- _Instructions to follow_:
Which of the lines in the data mention the string "query"? List them all.

Stored items:
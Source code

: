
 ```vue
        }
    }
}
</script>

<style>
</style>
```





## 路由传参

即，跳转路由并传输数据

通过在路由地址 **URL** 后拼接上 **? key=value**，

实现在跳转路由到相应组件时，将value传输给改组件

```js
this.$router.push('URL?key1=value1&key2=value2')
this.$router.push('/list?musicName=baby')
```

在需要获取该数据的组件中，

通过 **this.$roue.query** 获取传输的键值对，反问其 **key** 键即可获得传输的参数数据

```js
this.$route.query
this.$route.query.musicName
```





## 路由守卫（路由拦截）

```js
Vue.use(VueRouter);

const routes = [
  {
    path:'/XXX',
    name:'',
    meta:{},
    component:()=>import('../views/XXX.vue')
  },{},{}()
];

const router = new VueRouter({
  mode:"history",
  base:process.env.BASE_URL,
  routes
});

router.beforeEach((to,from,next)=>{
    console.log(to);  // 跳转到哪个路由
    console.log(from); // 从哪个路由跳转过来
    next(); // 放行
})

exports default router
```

- _Solution to this task_:
通过 **this.$roue.query** 获取传输的键值对，反问其 **key** 键即可获得传输的参数数据
this.$route.query
this.$route.query.musicName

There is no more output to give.